Sunday, 19 August 2012

Will the Real Hounslow Labour Party Please Stand Up (and other associated questions)?

“To get the message across that Hounslow falls too far short of what we all expect as councillors and residents the whole organisation is being reshaped from the top downwards - slimming down the lardy top tiers and testing Directors and Assistant Directors against their peers through competitive interviews with external as well as internal candidates. There's a new Chief Executive, one Department and three chief officers have already gone and the rest including the much mentioned Director of Environment will be leaving within a couple of months. Understanding that Hounslow has to listen to local residents, respond to the needs of the community and pull its proverbial socks up is a key requirement in every one of those interviews - hence the changing personnel…

“None of the above should dissuade residents from continuing to press for change and faster improvement - external pressure is essential. Just don't assume Hounslow is inert and unredeemable. I don't think anyone has a lower opinion of what Hounslow became, but that doesn't mean it can't be fixed…

“I think the overwhelming majority of councillors and residents are now agreed that Hounslow needed fixing and are keen to support meaningful steps to open up the council - the days for one party states and arrogant bureaucracies are gone.

“Being beaten in 2006 helped remind Labour members that most of them came into politics to make their communities stronger and better - hence a little more modesty, the willingness to work a little harder, focus on a limited number of practical priorities and to slim down, open up and transform the council. Self interest will continue to help – because doing nothing promises to see 2006 repeated.

“I recognise that Labour were appalling (it kept me out of local politics for two decades) and we are yet to be coherent on community engagement, but I don't think a bold new statement would be worth anything at the moment because there’s nothing for anyone to trust yet until we see something tangible delivered – I think Labour and the Council need to pay a lot more forward not make promises. And at the moment let's be frank, it is a struggle every day to get good stuff delivered by the Council – but perhaps surprisingly it is a challenge Labour members are now very much up for.”


These words from Theo Dennison, Labour ward councillor for Syon and former London Borough of Hounslow Cabinet member, certainly leave no room for charges of ambiguity. Even if, taking the unkindest and most cynical view, one was to dismiss his words as lacking sincerity, they still tell us that at least one person within the local Labour camp recognises the concerns felt by large sections of the community and understands that ignoring them is the surest and fastest route back to political Boot Hill.

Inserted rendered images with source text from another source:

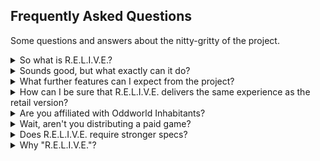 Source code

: ---
---

<link rel="stylesheet" href="/css/faq.css">

<main>

<section>
<div>

<div id="title">

# Frequently Asked Questions

Some questions and answers about the nitty-gritty of the project.

</div>

<details>
<summary markdown=0>So what is R.E.L.I.V.E.?  </summary>
<div>

R.E.L.I.V.E. is a drop-in engine reimplementation for Oddworld: Abe's Oddysee and Exoddus created by dedicated fans.

It is similar to projects like [OpenMW], [OpenRA], [NXEngine], and several other engines, which all intend to fix issues in older games, allow new features to be added to them, and allow curious people to study how exactly these games work under the hood.

In practical terms it is a simple executable you can just drop into the games' respective folder and enjoy the numerous bug-fixes and QoL features it provides. R.E.L.I.V.E. works with the Steam, the GOG, and even the early disk-based version of the game as well. 

[OpenMW]: https://openmw.org/en/
[OpenRA]: https://www.openra.net/
[NXEngine]: https://nxengine.sourceforge.io/

</div>
</details>

<details>
<summary markdown=0>Sounds good, but what exactly can it do?</summary>
<div>

As of now, R.E.L.I.V.E.:

- fixes over a hundred bugs in the original games, 
- fixes the stuttering cutscenes,
- allows the games to run on Linux and MacOS, 
- allows you to play in windowed mode,
- allows you to play with a controller out of the box,
- lets you run the game in arbitrarily large resolutions,
- and lets you create custom maps with far less limitations than was previously possible.

The engine allows all of this while also remaining faithful to the original games. The intent is that (besides not encountering bugs) there should be no noticeable gameplay difference between playing the retail version and R.E.L.I.V.E.

</div>
</details>

<details>
<summary markdown=0>What further features can I expect from the project?</summary>
<div>

<figure markdown=0>
<a href="imgs/roadmap.webp" target="_blank">
<img alt="Roadmap of the RELIVE project." src="imgs/roadmap.webp">
</a>
<figcaption><p>Click on the image to see it in full size.</p></figcaption>
</figure>

R.E.L.I.V.E. supports playing through both AO and AE in their entirety and can already be used as a drop-in replacement for the retail executable.

In terms of upcoming features, the following are being worked on:

- ### PSX-quality Music

  Fans who played both on the PlayStation and PC are likely aware that the game's audio sounds far worse on the latter. R.E.L.I.V.E. intends to match the PSX's superior audio.

- ### Modding 
  
  It is a long term goal for the project to eventually completely decouple the games from the engine and allow loading arbitrary assets and logic, letting modders create anything from custom levels to outright derivative games based on the originals' mechanics.

  A notable, already work-in-progress mod is [AbeHD](https://youtu.be/fZSv084R9Vc), which intends to use AI upscaling and fan-contributed assets to create a remastered, HD-version of AO and AE.
  
- ### In-game Level Editor
  
  It is also planned to include an in-game level editor, which would allow mappers to build and test their levels without having to use external tools.

- ### Community Feature Requests

  The community is encouraged to post their feature requests under the project's [GitHub](https://github.com/AliveTeam/alive_reversing/projects/1) page.

</div>
</details>

<details>
<summary markdown=0>How can I be sure that R.E.L.I.V.E. delivers the same experience as the retail version?</summary>
<div>

The simplest way is to just [download](/downloads) the engine and see for yourself. ;)

But for people looking for a more in-depth answer, the project utilizes several methods:

- ### Reverse Engineering

  The most important of these is that R.E.L.I.V.E. is a reverse-engineered project, instead of being built from scratch. In layman's terms this means that instead of writing everything from scratch, the developers working on the game took the already existing executable and through a process called _decompilation_ turned its machine code back into a more readable format.

  This, however, didn't mean that the job was over. The code produced by this process is very convoluted, full of guesswork and other artefacts where the system couldn't guess what the original code could have looked like. So the next few years were spent progressively rewriting this code into something that can be actually understood by people, along with fixing a myriad of bugs in the process and allowing the game to run on Linux and MacOS.

- ### Automated Replays

  It is a reasonable worry that programmers are only people too and just as they can fix bugs, they can introduce new ones and other issues (so called _regressions_) as well. To avoid this, the project employs a technique called automated replays.

  Using a stable version of the engine, a full play-through of the game is captured in a format, that can be replayed using development versions. If anything goes unlike how things should the engine detects the so-called _de-sync_ and records what didn't go as intended.

  This information then allows the developers to catch bugs without having to manually test the game themselves and make sure that the experience doesn't change, even in subtle ways.

- ### Experience

  The development team includes people with long-term R.E. and Oddworld-hacking experience and also members of the speedrunning community. Because of this many errors have been caught simply by the people working on it being aware of the inner workings of the game.

</div>
</details>

<details>
<summary markdown=0>Are you affiliated with Oddworld Inhabitants?</summary>
<div>

**No.** R.E.L.I.V.E. is a completely volunteer-driven fan project. The team is largely made up of members of the now-defunct Oddworld Forums and the Oddworld Speedrunning community. The list of contributors can be found [here](https://github.com/AliveTeam/alive_reversing/graphs/contributors).

As the project is distributed freely, we rely on donations. You can find the list of donors [here](/index.html#supporters-list) and if you wish to donate yourself, you can do so on [Patreon](https://www.patreon.com/alive) or [PayPal](https://paypal.me/paulsapps).

</div>
</details>

<details>

<summary markdown=0>Wait, aren't you distributing a paid game?</summary>
<div>

**No.** While R.E.L.I.V.E. is passion project that will always be free to download and tinker with, it requires the original game data to function. The developers of the project do not condone piracy and will not provide these game files to anyone.

If you do not own the games, you can buy them [here](http://www.oddworld.com/buy-games/).

</div>
</details>

<details>
<summary markdown=0>Does R.E.L.I.V.E. require stronger specs?</summary>
<div>

Despite the code being far more modern, the answer is **no.** 

R.E.L.I.V.E. was made with running on as many platforms as possible in mind and to run on both old and new systems.

Any computer made in the last two decades should easily be able to run it. The engine so far has been tested to run on a Thinkpad T60 and even jury-rigged to launch on Windows XP, using an ancient £10 GPU.

</div>
</details>

<details>
<summary markdown=0>Why "R.E.L.I.V.E."?</summary>
<div>

The engine's name is a portmanteau of A.L.I.V.E. (the name of the old engine that drives AO and AE) and the abbreviation of Reverse Engineering. It is also a pun referring to the fact that it breathes new life into these old games and allows them to work as new.

</div>
</details>

</div>
</section>

</main>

This in itself, small and inconsequential though it may appear in isolation, is the local community equivalent of One Giant Step for Mankind. Councillor Dennison has already gone where no Labour councillor, in these parts at least, has gone before.

Difficult decision

I keep being asked whether or not the Independent Community Group (ICG) will be fielding candidates again at the local elections in 2014. The honest truth is that this will not be my decision to make, and to be equally honest I am really pleased that that is the case. It truly is an extremely difficult decision to make, and there are so many imponderables involved that those who will be entrusted with making it will not be able to do right for doing wrong.

Of course, as the party in power, the attitude of the local Labour Party is always a massive consideration. Councillor Dennison’s comments are very much noted. So too is the fact that none of his colleagues seem in any rush to endorse them, as indeed is that, coincidentally or otherwise, they would appear to have coincided with his demotion from the Council’s Cabinet.

It is difficult to see certain long-standing councillors not a million miles from Syon embracing the idea of the primacy of community, primacy that is over the diktats of a political party to which blind and unquestioning allegiance is for some almost a religious matter.

There are also pernicious outside influences that need to be factored into the equation. Perusing his Facebook page, far too much influence would still appear to be wielded over the politics of the Hounslow party by the peculiar and obsessive man-child of Southall. I’ll not massage his ego by mentioning his name – it is not him that is important, but the way in which others relate to him and, more significantly still, to his method. His ethics are the antithesis of everything Councillor Dennison would appear to stand for, and a cursory stroll around the Web would seem to indicate that his gutter politics approach is still very much more widely favoured by Labour decision-makers in Hounslow than that of the Syon councillor.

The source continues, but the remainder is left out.